Our first stayover in Estepona was a mixed bag. The hotel overlooked Estepona’s beautiful beachfront promenade, but offered all the room amenities of a Raymond Chandler detective novel. The hotel, not the room, did have a hair dryer, which you had to return to the front desk after use. It didn’t work anyway, and the hotel had no backup.
Estepona’s Old Town offered the medieval charm of narrow streets and whitewashed stone buildings, with some streets maintaining a color motif of either deep blue or deep yellow crockery on the facades of the homes. That sight would have stopped Van Gogh dead in his tracks.

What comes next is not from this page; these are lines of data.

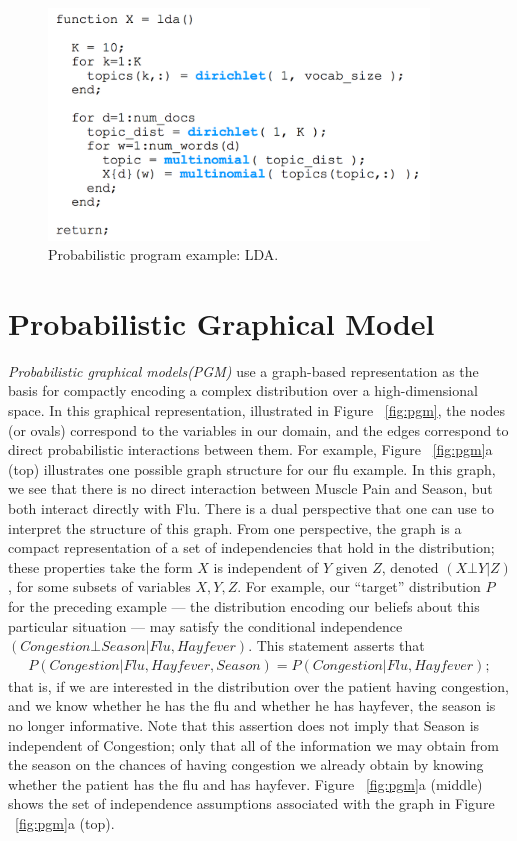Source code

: \begin{figure}
    \centering
    \includegraphics[width=0.9\textwidth]{figures/lda_eg.png}
    \caption{Probabilistic program example: LDA.}
    \label{fig:lda}
\end{figure}


\section{Probabilistic Graphical Model}
\label{sec:pgm}

\textit{Probabilistic graphical models(PGM)} use a graph-based representation as the basis for compactly encoding a complex distribution over a high-dimensional space. In this graphical representation, illustrated in Figure ~\ref{fig:pgm}, the nodes (or ovals) correspond to the variables in our domain, and the edges correspond to direct probabilistic interactions between them. For example, Figure ~\ref{fig:pgm}a (top) illustrates one possible graph structure for our flu example. In this graph, we see that there is no direct interaction between Muscle Pain and Season, but both interact directly with Flu. There is a dual perspective that one can use to interpret the structure of this graph. From one perspective, the graph is a compact representation of a set of independencies that hold in the distribution; these properties take the form $X$ is independent of $Y$ given $Z$, denoted $(X \bot Y | Z)$, for some subsets of variables $X,Y ,Z$. For example, our “target” distribution $P$ for the preceding example — the distribution encoding our beliefs about this particular
situation — may satisfy the conditional independence $(Congestion \bot Season | Flu, Hayfever)$. This statement asserts that
\begin{align*}
P(Congestion | Flu, Hayfever, Season) = P(Congestion | Flu, Hayfever);
\end{align*}
that is, if we are interested in the distribution over the patient having congestion, and we know whether he has the flu and whether he has hayfever, the season is no longer informative. Note that this assertion does not imply that Season is independent of Congestion; only that all of the information we may obtain from the season on the chances of having congestion we already obtain by knowing whether the patient has the flu and has hayfever. Figure ~\ref{fig:pgm}a (middle) shows the set of independence assumptions associated with the graph in Figure ~\ref{fig:pgm}a (top).

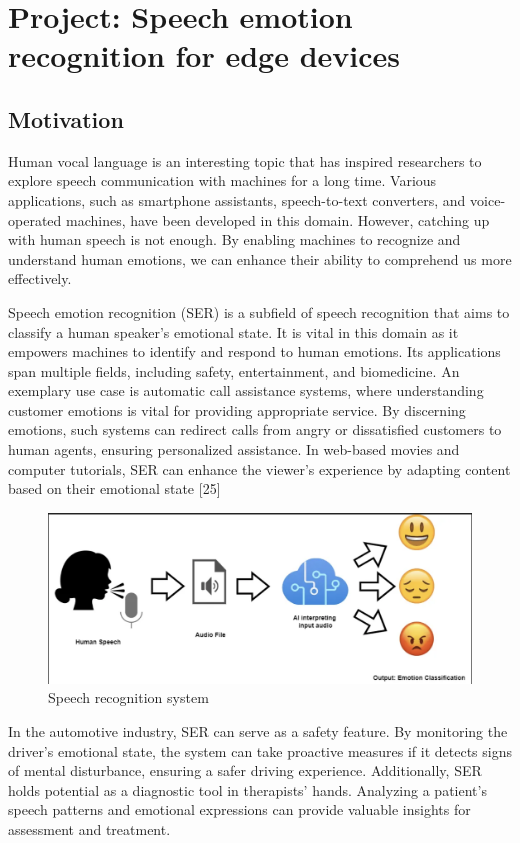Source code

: \section{Project: Speech emotion recognition for edge devices}
\subsection{Motivation}
Human vocal language is an interesting topic that has inspired researchers to explore speech communication with machines for a long time. Various applications, such as smartphone assistants, speech-to-text converters, and voice-operated machines, have been developed in this domain.
However, catching up with human speech is not enough. By enabling machines to recognize and understand human emotions, we can enhance their ability to comprehend us more effectively.

Speech emotion recognition (SER) is a subfield of speech recognition that aims to classify a human speaker's emotional state. It is vital in this domain as it empowers machines to identify and respond to human emotions. Its applications span multiple fields, including safety, entertainment, and biomedicine. 
An exemplary use case is automatic call assistance systems, where understanding customer emotions is vital for providing appropriate service. By discerning emotions, such systems can redirect calls from angry or dissatisfied customers to human agents, ensuring personalized assistance.
In web-based movies and computer tutorials, SER can enhance the viewer's experience by adapting content based on their emotional state [25]

\begin{center}
    \begin{figure}[!htp]
        \centering
        \includegraphics[width=0.8 \textwidth]{image/speech_recognition}
        \caption{Speech recognition system}
        \label{subsection}
    \end{figure}
    \end{center}

In the automotive industry, SER can serve as a safety feature. By monitoring the driver's emotional state, the system can take proactive measures if it detects signs of mental disturbance, ensuring a safer driving experience. 
Additionally, SER holds potential as a diagnostic tool in therapists' hands. Analyzing a patient's speech patterns and emotional expressions can provide valuable insights for assessment and treatment.

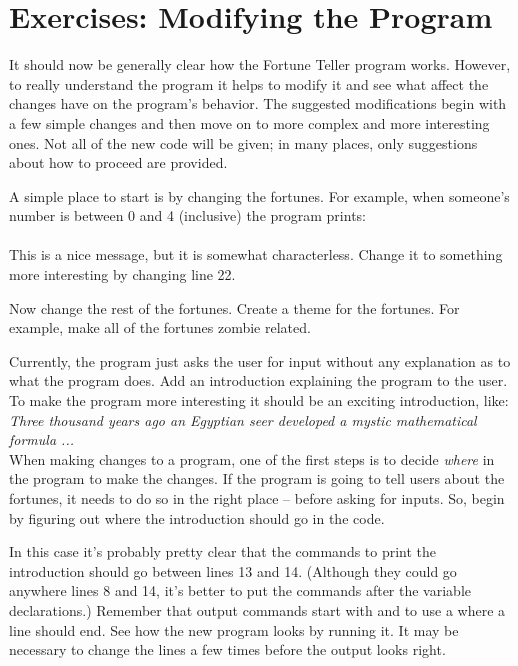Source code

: \section{Exercises: Modifying the Program}
It should now be generally clear how the Fortune Teller program works.  However, to really understand the program it helps to modify it and see what affect the changes have on the program's behavior.  The suggested modifications begin with a few simple changes and then move on to more complex and more interesting ones.  Not all of the new code will be given; in many places, only suggestions about how to proceed are provided.


A simple place to start is by changing the fortunes.  For example, when someone's  number is between 0 and 4 (inclusive) the program prints:\\
 \\
This is a nice message, but it is somewhat characterless.  Change it to something more interesting by changing line 22.  

Now change the rest of the fortunes.  Create a theme for the fortunes.  For example, make all of the fortunes zombie related.  


Currently, the program just asks the user for input without any explanation as to what the program does.  Add an introduction explaining the program to the user.  To make the program more interesting it should be an exciting introduction, like:\\
\emph{Three thousand years ago an Egyptian seer developed a mystic mathematical formula ...}\\   

When making changes to a program, one of the first steps is to decide \emph{where} in the program to make the changes.
If the program is going to tell users about the fortunes, it needs to do so in the right place -- before asking for inputs.  So, begin by figuring out where the introduction should go in the code.

In this case it's probably pretty clear that the commands to print the introduction should go between lines 13 and 14.  (Although they could go anywhere lines 8 and 14, it's better to put the commands after the variable declarations.)
Remember that output commands start with  and to use a  where a line should end.  See how the new program looks by running it.  It may be necessary to change the lines a few times before the output looks right.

Wonder if the neighbors get along
We had a glass at a quaint little cafe (El Galeon) tucked at the end of a busy alley. The cafe featured antique wooden furniture seatings more appropriate for an estate sale than a cafe. Everything had to be brought out and back in for the evening’s service to preserve it. We were sorry we had made reservations elsewhere, but El Galeon was sold out for the night anyway. Too bad. The place had the look and feel of dinner in grandma’s backyard.
The seatings weren’t for sale
We walked the promenade where I assisted two young kids playing on an oversized chess set to capture a pawn. The one thanked me, the other one sneered. Neither seemed to realize the checkmate that lay four moves ahead. (I play chess like checkers, so I didn’t either.)
A grill on the beach
We ate on the beach, where an apparent emergency sewer drain project was in full swing. As luck would have it, our restaurant was located just upwind from the project, and we could enjoy our meal amidst balmy ocean breezes instead of the gas from a sewer backup. We returned to the hotel in time to see Humphrey Bogart and Sydney Greenstreet fighting over a hair dryer. (Greenstreet obviously didn’t care whether it worked or not.)